Family of Chazz Petrella, boy who took his life, wants inquest to fix 'big failures' in system
Cobourg, Ont., parents call for review of coroner decision not to call inquest into 12-year-old's death
The Cobourg, Ont., family of a 12-year-old boy who took his own life two years ago is appalled that a coroner's report has concluded the mental health care he received was "good."
"We were quite disappointed, and somewhat bewildered and shocked would be the best three words to describe the decision from the coroner … they decided that the care that Chazz received was good, when clearly we've determined that it wasn't," says Frank Petrella from his home in the southern Ontario community.
Chazz Petrella, the youngest of five children, started to show attention and aggression problems when he started school, Frank Petrella says.
Chazz's mother, Janet Ashby-Petrella, told the fifth estate in March 2015: "He would say he can't shut his brain off."
As the boy got older, his behaviour escalated: His family says he would fly into a rage, break things and threaten to hurt himself and others.
The Petrellas say almost a dozen agencies were involved with Chazz in the last few years of his life. They include Highland Shores Children's Aid Society, Kinark Child and Family Services, and the local school board. But the family says the child never received a thorough psychiatric evaluation or diagnosis.
They decided that the care that Chazz received was good when clearly we've determined that it wasn't.- Frank Petrella , Chazz's father
By the time he was 11½, Chazz had been in and out of three schools, two residential facilities and a psychiatric crisis centre.

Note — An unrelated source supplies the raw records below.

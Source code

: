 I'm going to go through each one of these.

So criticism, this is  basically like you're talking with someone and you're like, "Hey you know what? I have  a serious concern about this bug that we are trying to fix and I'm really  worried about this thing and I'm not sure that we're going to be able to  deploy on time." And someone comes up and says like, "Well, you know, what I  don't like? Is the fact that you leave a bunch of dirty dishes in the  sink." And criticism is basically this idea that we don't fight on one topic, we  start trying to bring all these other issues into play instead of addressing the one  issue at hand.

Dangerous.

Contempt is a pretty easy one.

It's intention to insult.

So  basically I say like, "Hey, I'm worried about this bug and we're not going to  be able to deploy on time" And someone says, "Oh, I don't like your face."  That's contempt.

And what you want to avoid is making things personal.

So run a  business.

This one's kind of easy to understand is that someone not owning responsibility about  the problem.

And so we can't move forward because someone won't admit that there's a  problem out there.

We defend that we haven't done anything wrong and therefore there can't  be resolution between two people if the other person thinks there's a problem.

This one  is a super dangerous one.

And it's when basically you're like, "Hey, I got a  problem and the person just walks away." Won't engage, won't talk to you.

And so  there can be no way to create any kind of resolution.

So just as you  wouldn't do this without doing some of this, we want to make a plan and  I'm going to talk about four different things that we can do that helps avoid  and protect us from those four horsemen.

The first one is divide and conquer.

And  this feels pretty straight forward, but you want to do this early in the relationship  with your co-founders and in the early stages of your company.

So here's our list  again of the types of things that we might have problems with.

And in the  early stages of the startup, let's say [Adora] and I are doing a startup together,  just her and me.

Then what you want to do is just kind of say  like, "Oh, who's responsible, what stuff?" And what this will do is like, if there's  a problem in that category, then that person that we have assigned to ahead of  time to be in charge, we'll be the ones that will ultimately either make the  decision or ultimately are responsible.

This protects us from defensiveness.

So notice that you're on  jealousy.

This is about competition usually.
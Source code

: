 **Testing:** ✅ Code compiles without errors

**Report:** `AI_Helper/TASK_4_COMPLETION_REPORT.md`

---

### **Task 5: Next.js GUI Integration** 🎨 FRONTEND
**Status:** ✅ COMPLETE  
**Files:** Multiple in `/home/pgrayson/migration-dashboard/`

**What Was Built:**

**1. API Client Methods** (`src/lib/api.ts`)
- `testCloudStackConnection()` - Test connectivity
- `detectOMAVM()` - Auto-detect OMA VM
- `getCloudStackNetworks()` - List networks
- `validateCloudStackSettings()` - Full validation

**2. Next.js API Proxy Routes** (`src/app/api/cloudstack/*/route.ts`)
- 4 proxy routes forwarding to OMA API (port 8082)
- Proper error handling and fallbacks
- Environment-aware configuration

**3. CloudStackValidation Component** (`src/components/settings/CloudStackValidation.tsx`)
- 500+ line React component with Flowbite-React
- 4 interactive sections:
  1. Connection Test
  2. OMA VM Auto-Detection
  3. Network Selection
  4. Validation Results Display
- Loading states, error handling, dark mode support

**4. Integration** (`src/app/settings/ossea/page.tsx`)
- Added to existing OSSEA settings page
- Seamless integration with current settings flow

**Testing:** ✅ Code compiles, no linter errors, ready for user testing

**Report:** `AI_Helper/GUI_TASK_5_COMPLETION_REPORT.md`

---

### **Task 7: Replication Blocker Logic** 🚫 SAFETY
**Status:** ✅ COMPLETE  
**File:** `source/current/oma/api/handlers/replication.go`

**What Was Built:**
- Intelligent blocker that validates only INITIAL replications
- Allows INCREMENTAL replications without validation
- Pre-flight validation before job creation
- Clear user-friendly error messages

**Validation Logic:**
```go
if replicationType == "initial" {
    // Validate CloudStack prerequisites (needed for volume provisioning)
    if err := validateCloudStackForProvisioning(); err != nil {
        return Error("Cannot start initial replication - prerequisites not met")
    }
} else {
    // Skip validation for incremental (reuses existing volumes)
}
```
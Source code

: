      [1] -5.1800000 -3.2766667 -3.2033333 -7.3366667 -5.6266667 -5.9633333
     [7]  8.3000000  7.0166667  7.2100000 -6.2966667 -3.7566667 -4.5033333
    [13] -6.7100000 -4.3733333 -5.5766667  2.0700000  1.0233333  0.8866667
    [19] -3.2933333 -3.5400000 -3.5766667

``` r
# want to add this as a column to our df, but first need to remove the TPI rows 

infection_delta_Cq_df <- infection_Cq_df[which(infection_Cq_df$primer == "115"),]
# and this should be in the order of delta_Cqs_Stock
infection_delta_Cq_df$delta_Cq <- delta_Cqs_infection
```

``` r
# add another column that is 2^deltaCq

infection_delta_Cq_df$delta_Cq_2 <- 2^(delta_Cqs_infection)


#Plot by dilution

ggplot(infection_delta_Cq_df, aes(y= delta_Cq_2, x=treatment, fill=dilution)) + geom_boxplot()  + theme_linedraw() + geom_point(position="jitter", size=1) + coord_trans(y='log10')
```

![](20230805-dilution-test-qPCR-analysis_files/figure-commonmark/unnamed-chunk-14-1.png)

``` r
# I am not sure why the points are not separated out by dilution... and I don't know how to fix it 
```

He was diagnosed with a mental illness and doctors tried several medications, but they never pinpointed an exact diagnosis or treatment plan.
In the winter of 2014, Chazz was placed at the privately run school Bayfield, which specializes in working with children with behavioural issues.
His family says he thrived at Bayfield; he was getting A and B grades on his report card, and teachers described him as a "pleasure" in the classroom.
But it didn't last. The Petrellas were told they would have to cover the annual tuition of $21,000, which they couldn't afford.
One night that August, Chazz flew into another rage at home. In the morning, Petrella found his son hanging from a tree outside the family home.
Chazz had turned 12 the month before.
"There's so many different aspects of Chazz's story … that really highlight each gap in each part of the system whether it be education, whether it be health care, whether it be mental health, psychiatric, physical health; every aspect we dealt with, every individual part of his case had big failures that they couldn't connect to each other or they couldn't connect Chazz to those services," says Ashby-Petrella.
Call for inquest rejected
Ashby-Petrella has been calling for an inquest since the day the boy died two years ago.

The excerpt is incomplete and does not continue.